Chen et al21 reported on the prostate weight ratio, before and after TURP; the smaller residual prostate weight ratio showed a better clinical outcome. Therefore, in patients with a large prostate, increasing the volume of the prostate tissue removed by TURP can result in symptomatic improvement after TURP. However, in this study, TURP showed no better postoperative symptomatic improvement in patients with a small prostate, particularly in storage symptoms. Improvement of LUTS results from not only volume reduction of the prostate, but also destruction of the α1 sympathetic receptor, which is spread on the prostate stroma.22 In a small prostate, not only the smaller volume having been removed after TURP, but also the lesser effect of destruction of the α1 sympathetic receptor, leads to less symptomatic improvement.23 Even if surgical treatment includes TURP, storage symptoms persist after TURP when the prostate is small. In addition, storage symptoms played a greater role in QoL irrespective of the form of treatment. If necessary, a preoperative urodynamic study will aid in decision making with regard to surgical treatment.
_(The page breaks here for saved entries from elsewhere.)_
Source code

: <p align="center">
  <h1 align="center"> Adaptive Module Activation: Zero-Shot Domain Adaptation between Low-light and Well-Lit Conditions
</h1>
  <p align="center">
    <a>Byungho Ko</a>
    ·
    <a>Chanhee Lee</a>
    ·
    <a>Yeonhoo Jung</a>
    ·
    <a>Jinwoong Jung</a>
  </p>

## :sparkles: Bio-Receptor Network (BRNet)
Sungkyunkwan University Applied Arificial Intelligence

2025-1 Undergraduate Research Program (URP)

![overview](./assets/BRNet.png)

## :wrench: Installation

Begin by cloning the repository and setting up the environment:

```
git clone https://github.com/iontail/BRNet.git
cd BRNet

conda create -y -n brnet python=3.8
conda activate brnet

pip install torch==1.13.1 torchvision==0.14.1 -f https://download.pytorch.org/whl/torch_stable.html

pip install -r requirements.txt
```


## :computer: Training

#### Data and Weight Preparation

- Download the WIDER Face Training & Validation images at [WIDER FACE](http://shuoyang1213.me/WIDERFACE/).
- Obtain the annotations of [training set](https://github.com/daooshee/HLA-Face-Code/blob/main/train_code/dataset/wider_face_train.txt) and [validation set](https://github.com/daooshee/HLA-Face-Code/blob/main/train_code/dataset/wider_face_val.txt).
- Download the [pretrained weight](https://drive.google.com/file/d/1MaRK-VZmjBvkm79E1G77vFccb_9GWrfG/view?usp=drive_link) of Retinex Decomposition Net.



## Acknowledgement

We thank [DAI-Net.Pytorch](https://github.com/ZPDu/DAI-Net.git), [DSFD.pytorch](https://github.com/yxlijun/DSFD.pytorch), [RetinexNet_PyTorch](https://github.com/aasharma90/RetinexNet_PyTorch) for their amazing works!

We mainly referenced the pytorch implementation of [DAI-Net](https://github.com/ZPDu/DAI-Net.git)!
Therefore, it is thought that, prior to TURP, patients, with a small prostate should be informed that storage symptoms might not be sufficiently improved after the operation.
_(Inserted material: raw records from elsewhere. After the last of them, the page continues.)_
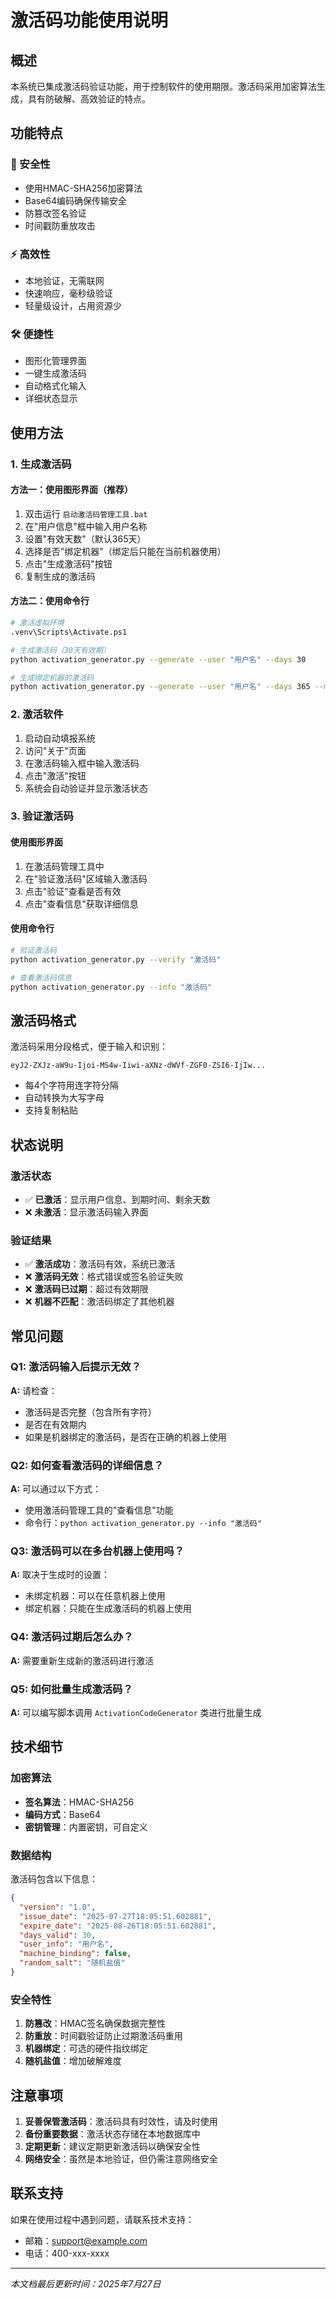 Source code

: # 激活码功能使用说明

## 概述

本系统已集成激活码验证功能，用于控制软件的使用期限。激活码采用加密算法生成，具有防破解、高效验证的特点。

## 功能特点

### 🔐 安全性
- 使用HMAC-SHA256加密算法
- Base64编码确保传输安全
- 防篡改签名验证
- 时间戳防重放攻击

### ⚡ 高效性
- 本地验证，无需联网
- 快速响应，毫秒级验证
- 轻量级设计，占用资源少

### 🛠️ 便捷性
- 图形化管理界面
- 一键生成激活码
- 自动格式化输入
- 详细状态显示

## 使用方法

### 1. 生成激活码

#### 方法一：使用图形界面（推荐）
1. 双击运行 `启动激活码管理工具.bat`
2. 在"用户信息"框中输入用户名称
3. 设置"有效天数"（默认365天）
4. 选择是否"绑定机器"（绑定后只能在当前机器使用）
5. 点击"生成激活码"按钮
6. 复制生成的激活码

#### 方法二：使用命令行
```bash
# 激活虚拟环境
.venv\Scripts\Activate.ps1

# 生成激活码（30天有效期）
python activation_generator.py --generate --user "用户名" --days 30

# 生成绑定机器的激活码
python activation_generator.py --generate --user "用户名" --days 365 --machine
```

### 2. 激活软件

1. 启动自动填报系统
2. 访问"关于"页面
3. 在激活码输入框中输入激活码
4. 点击"激活"按钮
5. 系统会自动验证并显示激活状态

### 3. 验证激活码

#### 使用图形界面
1. 在激活码管理工具中
2. 在"验证激活码"区域输入激活码
3. 点击"验证"查看是否有效
4. 点击"查看信息"获取详细信息

#### 使用命令行
```bash
# 验证激活码
python activation_generator.py --verify "激活码"

# 查看激活码信息
python activation_generator.py --info "激活码"
```

## 激活码格式

激活码采用分段格式，便于输入和识别：
```
eyJ2-ZXJz-aW9u-Ijoi-MS4w-Iiwi-aXNz-dWVf-ZGF0-ZSI6-IjIw...
```

- 每4个字符用连字符分隔
- 自动转换为大写字母
- 支持复制粘贴

## 状态说明

### 激活状态
- ✅ **已激活**：显示用户信息、到期时间、剩余天数
- ❌ **未激活**：显示激活码输入界面

### 验证结果
- ✅ **激活成功**：激活码有效，系统已激活
- ❌ **激活码无效**：格式错误或签名验证失败
- ❌ **激活码已过期**：超过有效期限
- ❌ **机器不匹配**：激活码绑定了其他机器

## 常见问题

### Q1: 激活码输入后提示无效？
**A:** 请检查：
- 激活码是否完整（包含所有字符）
- 是否在有效期内
- 如果是机器绑定的激活码，是否在正确的机器上使用

### Q2: 如何查看激活码的详细信息？
**A:** 可以通过以下方式：
- 使用激活码管理工具的"查看信息"功能
- 命令行：`python activation_generator.py --info "激活码"`

### Q3: 激活码可以在多台机器上使用吗？
**A:** 取决于生成时的设置：
- 未绑定机器：可以在任意机器上使用
- 绑定机器：只能在生成激活码的机器上使用

### Q4: 激活码过期后怎么办？
**A:** 需要重新生成新的激活码进行激活

### Q5: 如何批量生成激活码？
**A:** 可以编写脚本调用 `ActivationCodeGenerator` 类进行批量生成

## 技术细节

### 加密算法
- **签名算法**：HMAC-SHA256
- **编码方式**：Base64
- **密钥管理**：内置密钥，可自定义

### 数据结构
激活码包含以下信息：
```json
{
  "version": "1.0",
  "issue_date": "2025-07-27T18:05:51.602881",
  "expire_date": "2025-08-26T18:05:51.602881",
  "days_valid": 30,
  "user_info": "用户名",
  "machine_binding": false,
  "random_salt": "随机盐值"
}
```

### 安全特性
1. **防篡改**：HMAC签名确保数据完整性
2. **防重放**：时间戳验证防止过期激活码重用
3. **机器绑定**：可选的硬件指纹绑定
4. **随机盐值**：增加破解难度

## 注意事项

1. **妥善保管激活码**：激活码具有时效性，请及时使用
2. **备份重要数据**：激活状态存储在本地数据库中
3. **定期更新**：建议定期更新激活码以确保安全性
4. **网络安全**：虽然是本地验证，但仍需注意网络安全

## 联系支持

如果在使用过程中遇到问题，请联系技术支持：
- 邮箱：support@example.com
- 电话：400-xxx-xxxx

---

*本文档最后更新时间：2025年7月27日*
The limitations of this study include the lack of a sufficient number of cases, and not performing a preoperative urodynamic study, but research on more cases and urodynamic studies will be presented later.

TURP is an effective treatment for patients with BPH regardless of prostate size. However, although in this study, the storage symptoms of patients with a prostate size of less than 30 ml had significantly improved after surgery, they improved less than those of patients with a prostate size greater than 30 ml. Therefore, it is thought that, prior to TURP, patients with a small prostate should be informed that storage symptoms might not be sufficiently improved after the operation.